Tupua Urlich speaking at a microphone in front of the New Zealand parliament building
Tupua Urlich speaks at parliament after the delivery of a petition calling for an inquiry into abuse in state care, July 6, 2017. (Photo: Hagen Hopkins/Getty Images)

Moran saw echoes of his own past in Urlich’s experiences. When Moran was young his own father went away to prison, leaving behind 14 dependents. The welfare system moved in to uplift the kids, taking one sister, with the remainder spending time with whānau across the motu.

“During that time, my mum had a pounamu hei tiki, and we all just revered it. I don’t think I ever even picked it up. So between that and Tupua’s reaction when I gave him a taonga, which was the same reaction I felt towards my first piece, that made me think that if we could give every child in care a pendant, this is how they will feel.”

Urlich, who was uplifted at six years old, left care at 16 and initially struggled to process his experiences, which included violent abuse by a state-appointed caregiver.

After running into trouble with the law for “drunken disorderlies on the daily – that sort of thing”, Urlich found himself in a youth offending programme which provided opportunities for wraparound support during his transition out of the system.
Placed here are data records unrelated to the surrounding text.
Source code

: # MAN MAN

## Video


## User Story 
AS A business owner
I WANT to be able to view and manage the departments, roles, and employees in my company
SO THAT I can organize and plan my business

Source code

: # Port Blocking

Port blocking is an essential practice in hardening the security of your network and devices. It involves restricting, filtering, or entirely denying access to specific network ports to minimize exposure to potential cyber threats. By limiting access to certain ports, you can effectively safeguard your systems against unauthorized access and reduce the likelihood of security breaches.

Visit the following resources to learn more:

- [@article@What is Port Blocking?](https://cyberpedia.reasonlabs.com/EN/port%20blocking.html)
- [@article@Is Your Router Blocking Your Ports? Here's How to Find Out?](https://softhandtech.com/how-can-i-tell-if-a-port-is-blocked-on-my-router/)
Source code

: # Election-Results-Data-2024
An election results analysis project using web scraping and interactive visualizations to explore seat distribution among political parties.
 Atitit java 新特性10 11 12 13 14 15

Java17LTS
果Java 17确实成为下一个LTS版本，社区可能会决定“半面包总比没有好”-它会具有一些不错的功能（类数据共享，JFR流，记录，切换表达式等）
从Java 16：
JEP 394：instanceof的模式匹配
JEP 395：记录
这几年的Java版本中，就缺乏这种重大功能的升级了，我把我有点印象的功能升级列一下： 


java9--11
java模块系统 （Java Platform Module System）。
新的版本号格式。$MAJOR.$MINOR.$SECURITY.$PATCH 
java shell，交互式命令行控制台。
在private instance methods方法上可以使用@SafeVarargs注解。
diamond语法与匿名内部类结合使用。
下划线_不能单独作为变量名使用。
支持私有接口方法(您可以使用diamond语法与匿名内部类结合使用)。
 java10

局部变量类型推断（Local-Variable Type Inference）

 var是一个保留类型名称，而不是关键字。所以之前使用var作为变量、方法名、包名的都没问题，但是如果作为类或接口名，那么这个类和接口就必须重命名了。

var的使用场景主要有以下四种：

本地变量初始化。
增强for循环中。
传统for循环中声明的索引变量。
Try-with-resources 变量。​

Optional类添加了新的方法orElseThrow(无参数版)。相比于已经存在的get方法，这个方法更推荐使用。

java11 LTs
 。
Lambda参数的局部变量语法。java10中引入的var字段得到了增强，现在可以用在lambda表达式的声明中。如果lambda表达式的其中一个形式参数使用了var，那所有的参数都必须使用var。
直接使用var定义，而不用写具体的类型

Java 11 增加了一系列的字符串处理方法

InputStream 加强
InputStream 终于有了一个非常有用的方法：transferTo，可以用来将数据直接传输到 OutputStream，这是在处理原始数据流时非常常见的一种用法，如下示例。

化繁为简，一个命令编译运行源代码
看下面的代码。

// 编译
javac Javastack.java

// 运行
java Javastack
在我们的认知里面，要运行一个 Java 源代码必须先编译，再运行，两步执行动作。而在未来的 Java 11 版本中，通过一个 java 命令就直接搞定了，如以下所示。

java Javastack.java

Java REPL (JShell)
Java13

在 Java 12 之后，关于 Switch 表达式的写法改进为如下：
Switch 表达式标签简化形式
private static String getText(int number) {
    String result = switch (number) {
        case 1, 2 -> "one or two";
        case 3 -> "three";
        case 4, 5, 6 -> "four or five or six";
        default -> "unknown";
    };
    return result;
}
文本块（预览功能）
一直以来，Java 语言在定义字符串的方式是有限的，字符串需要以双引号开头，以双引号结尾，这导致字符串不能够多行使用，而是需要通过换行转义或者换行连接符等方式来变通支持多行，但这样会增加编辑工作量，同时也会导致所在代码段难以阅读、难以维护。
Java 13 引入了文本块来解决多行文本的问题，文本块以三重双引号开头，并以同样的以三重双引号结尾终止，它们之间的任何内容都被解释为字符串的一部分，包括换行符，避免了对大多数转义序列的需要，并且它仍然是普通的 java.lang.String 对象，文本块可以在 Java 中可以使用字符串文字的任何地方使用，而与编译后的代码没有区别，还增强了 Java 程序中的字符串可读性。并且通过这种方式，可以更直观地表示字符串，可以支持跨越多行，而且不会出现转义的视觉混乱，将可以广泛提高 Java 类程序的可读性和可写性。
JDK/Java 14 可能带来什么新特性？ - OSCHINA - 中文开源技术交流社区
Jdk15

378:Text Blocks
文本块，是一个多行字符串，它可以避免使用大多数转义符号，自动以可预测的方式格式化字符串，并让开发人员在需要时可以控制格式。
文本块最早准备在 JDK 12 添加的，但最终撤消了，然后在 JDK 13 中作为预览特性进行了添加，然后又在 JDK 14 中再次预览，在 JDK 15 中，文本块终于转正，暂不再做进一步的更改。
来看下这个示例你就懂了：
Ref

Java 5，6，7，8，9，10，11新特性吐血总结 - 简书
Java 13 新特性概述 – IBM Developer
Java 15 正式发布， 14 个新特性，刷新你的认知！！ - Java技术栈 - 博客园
“I got linked in with this organisation and the director was talking a lot about the importance of advocacy. I had many opportunities to advocate on behalf of my own experience and one of those opportunities was a position working alongside an expert advisory panel chaired by Dame Paula Rebstock looking at the review and overhaul of CYF to Oranga Tamariki. In that process they saw the need to actually understand what is going on from a young person’s perspective in the system.”

But while the eventual rebrand was intended to demonstrate the state’s increasing focus on rangatahi, Urlich says the system remains overwhelmingly Pākehā and misaligned with the needs of Māori.

“My honest opinion is that they don’t deserve the name Oranga Tamariki, I think it’s an abuse of our reo. Maybe they thought it was a way of showing the direction they’re heading but, you know, get your waka right before you rebrand it. As Māori we are removed from our culture and forced into a system that does not value that. They might say they’re tika and pono but that is just words on their wall, it’s not reflected in their day to day practice.”

Urlich’s rediscovery and reclamation of Māoritanga outside of the system was a critical tool in overcoming the trauma he experienced within it, he says.

“For me, culture really pulled me through the trauma and the negative experiences of care. When you’re in care you’re constantly moving towns and moving schools so what’s the point of trying to fit in? The moment I was introduced to tikanga Māori I realised I belonged to something bigger and better than the care system.”

Carving pounamu for the Tū Māia programme (Photo: Andy MacDonald/Supplied)

Moran, who recently received his mataora, says the process has created an increased sense of responsibility in his own life. Wearing his whakapapa, which Moran traces back to the Kingitanga movement, has meant inheriting the role of a matua.

“It made me grow up. Gone are the days of being an idiot. I really had to watch my words because, being the youngest in my whānau, I was always pretty cheeky. I had to really curb how I speak and get used to the role of being an older man. I was always the baby and so I always had that mentality of being the youngest.”

“Having my mataora in a public space means that everything we do has to be tika. When we say something, we mean it. With Tū Māia, if I can’t stand straight, then I felt I couldn’t do the programme. It’s been a great thing for Tū Māia, to be pono, which it really has pushed me to. The mataora itself links me to pounamu.”

Examples of the pounamu given to tamariki in state care (Photo: Andy MacDonald/Supplied)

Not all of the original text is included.